Flaminia Orsi, 58 anni, agente immobiliare, ha adottato da moltissimo tempo una versione di convenienza di se stessa. Dietro quella signora di Roma Nord, benvestita e a proprio agio nei riti della tribù borghese che frequenta, si nasconde l’immagine di una ragazza con il montone rovesciato sopra la maglietta, all’uscita da Rebibbia, in mezzo a un gruppo che ride e la abbraccia facendo il segno di vittoria. Nessuno degli amici di oggi la riconoscerebbe mai: quella foto non è mai stata messa in mostra e mai Flaminia si sognerebbe di infilarla in una delle belle cornici d’argento che ornano la sua attuale libreria, primi piani di una signora medio borghese con le meches e le perle, professionista di un certo successo, separata da dieci anni e vedova da cinque. La foto la buttò via materialmente insieme a molte altre nel 1982, svuotando un cassetto in un secchio della spazzatura formato condominio. Non le guardò nemmeno. Si limitò a rovesciarle giù insieme a tutte le cianfrusaglie della sua prima vita. Poi ci spinse sopra


il montone rovesciato, marrone scuro, con due grandi stelle western impunturate di cuoio, che le era costato il suo primo stipendio tutto intero. Storia chiusa, si ricomincia da capo, disse a bassa voce. Sigillando con un nodo il sacco immaginò se stessa come una novizia che si rasa i capelli nel giorno dell’investitura a monaca.

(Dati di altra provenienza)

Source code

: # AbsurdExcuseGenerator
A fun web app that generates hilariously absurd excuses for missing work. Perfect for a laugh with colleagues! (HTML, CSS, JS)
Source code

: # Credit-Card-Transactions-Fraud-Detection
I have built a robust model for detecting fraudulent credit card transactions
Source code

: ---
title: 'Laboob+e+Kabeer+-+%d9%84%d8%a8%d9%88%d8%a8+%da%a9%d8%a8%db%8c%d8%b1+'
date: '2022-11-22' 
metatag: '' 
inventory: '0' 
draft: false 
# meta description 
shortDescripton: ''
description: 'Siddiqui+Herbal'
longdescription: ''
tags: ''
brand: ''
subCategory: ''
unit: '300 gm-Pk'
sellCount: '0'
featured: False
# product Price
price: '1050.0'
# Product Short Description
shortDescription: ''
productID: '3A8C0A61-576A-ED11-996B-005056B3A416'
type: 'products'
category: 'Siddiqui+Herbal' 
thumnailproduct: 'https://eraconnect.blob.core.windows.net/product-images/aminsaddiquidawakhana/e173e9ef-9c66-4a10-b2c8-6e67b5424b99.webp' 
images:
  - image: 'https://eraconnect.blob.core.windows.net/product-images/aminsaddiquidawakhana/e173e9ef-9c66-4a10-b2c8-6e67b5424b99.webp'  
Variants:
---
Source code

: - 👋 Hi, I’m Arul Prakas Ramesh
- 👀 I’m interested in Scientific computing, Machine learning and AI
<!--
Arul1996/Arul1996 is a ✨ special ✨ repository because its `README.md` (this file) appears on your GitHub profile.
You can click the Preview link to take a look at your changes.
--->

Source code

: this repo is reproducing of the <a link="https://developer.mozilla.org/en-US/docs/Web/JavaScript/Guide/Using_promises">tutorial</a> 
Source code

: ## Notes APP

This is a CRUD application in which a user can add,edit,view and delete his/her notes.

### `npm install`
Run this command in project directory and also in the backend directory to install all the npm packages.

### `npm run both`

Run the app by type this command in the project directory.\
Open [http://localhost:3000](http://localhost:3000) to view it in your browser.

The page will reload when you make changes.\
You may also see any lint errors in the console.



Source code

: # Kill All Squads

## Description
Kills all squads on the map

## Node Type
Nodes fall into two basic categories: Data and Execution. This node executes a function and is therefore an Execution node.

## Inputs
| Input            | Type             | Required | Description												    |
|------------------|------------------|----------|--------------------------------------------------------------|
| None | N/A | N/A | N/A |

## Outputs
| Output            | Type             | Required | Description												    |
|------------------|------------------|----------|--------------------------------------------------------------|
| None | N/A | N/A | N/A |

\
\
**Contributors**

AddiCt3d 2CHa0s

Provò sollievo, senza venature di rimpianto. Fu il funerale della ragazza che era stata. Deciso per stanchezza e voglia di normalità, ma soprattutto per amore di un uomo incompatibile con il passato che si portava dietro, con le amicizie troppo strette, con i ricordi troppo importanti, con i viaggi troppo lunghi e gli inossidabili legami della politica. Quell’uomo ammutoliva se per un motivo qualsiasi incrociava una storia o una persona che avevano a che fare con la sua vecchia vita. Non capiva. Aveva il costante sospetto che dietro ogni frammento ci fosse un vecchio amore o un’avventura di letto, perché non poteva immaginare nessun legame e desiderio diverso per una donna. Flaminia aveva seppellito «le cose di prima» convinta che fosse un indispensabile passaggio verso l’età adulta delle relazioni stabili. Di alcune aveva conservato un ricordo tenue, sbiadito come il colore di certi fiori secchi nelle pagine dei libri. La maggior parte era sparita nel buio, sostituita piano piano da oggetti più consoni e tranquillizzanti. Gouache napoletane, gera-


nei da terrazzo, perle, servizi buoni di piatti e bicchieri avevano colmato il vuoto anche quando quell’uomo, dopo un matrimonio e due figli, se n’era andato altrove e poi era stato per sempre cancellato da un incidente mortale sulla A1. Flaminia non ha mai ripensato alle «cose di prima» fino al giorno della morte di suo figlio, quando le circostanze l’hanno messa davanti a un’alternativa: imbottirsi di farmaci e seppellirlo piangendo oppure ritrovare la memoria della ragazza che era stata e farsi giustizia.